I have spend a hell lot of time on the positions branch to make
positions and offsets working on all queries if needed. The one thing
that bugged me the most is the distinction between DocsEnum and
DocsAndPositionsEnum. Really when you look at it closer DocsEnum is a
DocsAndFreqsEnum and if we omit Freqs we should return a DocIdSetIter.
Same is true for
DocsAndPostionsAndPayloadsAndOffsets*YourFancyFeatureHere*Enum. I
don't really see the benefits from this.

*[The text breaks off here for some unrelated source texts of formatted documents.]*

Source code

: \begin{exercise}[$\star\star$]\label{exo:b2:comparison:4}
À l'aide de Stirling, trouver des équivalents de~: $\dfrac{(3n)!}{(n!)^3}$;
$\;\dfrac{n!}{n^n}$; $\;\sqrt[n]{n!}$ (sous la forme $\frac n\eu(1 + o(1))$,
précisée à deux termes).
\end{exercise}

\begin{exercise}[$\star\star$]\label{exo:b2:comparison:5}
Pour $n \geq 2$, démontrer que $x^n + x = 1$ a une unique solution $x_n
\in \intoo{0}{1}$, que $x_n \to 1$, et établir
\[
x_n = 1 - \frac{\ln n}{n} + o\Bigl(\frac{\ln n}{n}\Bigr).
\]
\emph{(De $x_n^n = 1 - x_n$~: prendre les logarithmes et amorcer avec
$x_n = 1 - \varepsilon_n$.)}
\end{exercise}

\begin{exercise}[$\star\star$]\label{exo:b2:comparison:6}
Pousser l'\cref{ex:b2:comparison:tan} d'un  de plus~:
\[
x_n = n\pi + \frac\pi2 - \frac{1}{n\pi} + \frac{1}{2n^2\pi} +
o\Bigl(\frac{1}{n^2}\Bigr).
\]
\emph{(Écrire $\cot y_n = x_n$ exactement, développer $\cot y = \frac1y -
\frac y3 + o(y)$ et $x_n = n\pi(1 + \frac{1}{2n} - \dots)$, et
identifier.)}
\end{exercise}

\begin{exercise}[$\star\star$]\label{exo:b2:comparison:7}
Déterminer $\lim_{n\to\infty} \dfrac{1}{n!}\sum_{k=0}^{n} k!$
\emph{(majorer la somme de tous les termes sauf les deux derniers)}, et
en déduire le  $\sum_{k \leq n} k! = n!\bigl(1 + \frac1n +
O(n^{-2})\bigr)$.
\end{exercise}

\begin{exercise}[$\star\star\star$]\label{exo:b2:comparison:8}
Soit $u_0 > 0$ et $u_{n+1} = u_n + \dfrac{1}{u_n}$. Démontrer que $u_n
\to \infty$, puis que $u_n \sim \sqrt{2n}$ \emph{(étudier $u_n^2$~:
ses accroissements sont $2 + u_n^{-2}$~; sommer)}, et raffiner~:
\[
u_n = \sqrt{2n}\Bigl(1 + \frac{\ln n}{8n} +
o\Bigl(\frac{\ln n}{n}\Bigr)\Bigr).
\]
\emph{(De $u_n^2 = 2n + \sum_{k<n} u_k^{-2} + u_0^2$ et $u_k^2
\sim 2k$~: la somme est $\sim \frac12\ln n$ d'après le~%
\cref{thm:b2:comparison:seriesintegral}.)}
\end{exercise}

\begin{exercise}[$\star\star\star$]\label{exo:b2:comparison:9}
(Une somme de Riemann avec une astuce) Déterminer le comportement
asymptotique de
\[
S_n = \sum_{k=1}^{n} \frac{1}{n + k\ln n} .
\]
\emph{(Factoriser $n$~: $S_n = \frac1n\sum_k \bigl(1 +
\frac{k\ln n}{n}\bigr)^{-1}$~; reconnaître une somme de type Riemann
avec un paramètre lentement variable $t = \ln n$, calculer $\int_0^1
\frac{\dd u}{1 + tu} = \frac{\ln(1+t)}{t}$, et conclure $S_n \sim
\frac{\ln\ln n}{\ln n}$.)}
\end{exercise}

We should rather make the
interface simple and call it something like PostingsEnum where you
have to specify flags on the TermsIterator and if we can't provide the
sufficient enum we throw an exception?
I just want to bring up the idea here since it might simplify a lot
for users as well for us when improving our positions / offset etc.
support.

thoughts? Ideas?

simon

---------------------------------------------------------------------
To unsubscribe, e-mail: dev-unsubscribe@lucene.apache.org
For additional commands, e-mail: dev-help@lucene.apache.org
Re: [DISCUSS] Merge DocsEnum and DocsAndPositionsEnum into PostingsEnum [ In reply to ]
On Thu, Nov 1, 2012 at 4:26 PM, Simon Willnauer
<simon.willnauer@gmail.com> wrote:
> hey folks,
>
> I have spend a hell lot of time on the positions branch to make
> positions and offsets working on all queries if needed. The one thing
> that bugged me the most is the distinction between DocsEnum and
> DocsAndPositionsEnum. Really when you look at it closer DocsEnum is a
> DocsAndFreqsEnum and if we omit Freqs we should return a DocIdSetIter.
> Same is true for
> DocsAndPostionsAndPayloadsAndOffsets*YourFancyFeatureHere*Enum. I
> don't really see the benefits from this. We should rather make the
> interface simple and call it something like PostingsEnum where you
> have to specify flags on the TermsIterator and if we can't provide the
> sufficient enum we throw an exception?
> I just want to bring up the idea here since it might simplify a lot
> for users as well for us when improving our positions / offset etc.
> support.
>

This is an interesting idea. If we forget about TermDocs/TermPositions
and were doing it from scratch, would we have two separate classes?
And whats the advantage? (you already get null if you ask for
positions and they arent there, and queries throw exception on that,
its unrelated to the enum classes themselves).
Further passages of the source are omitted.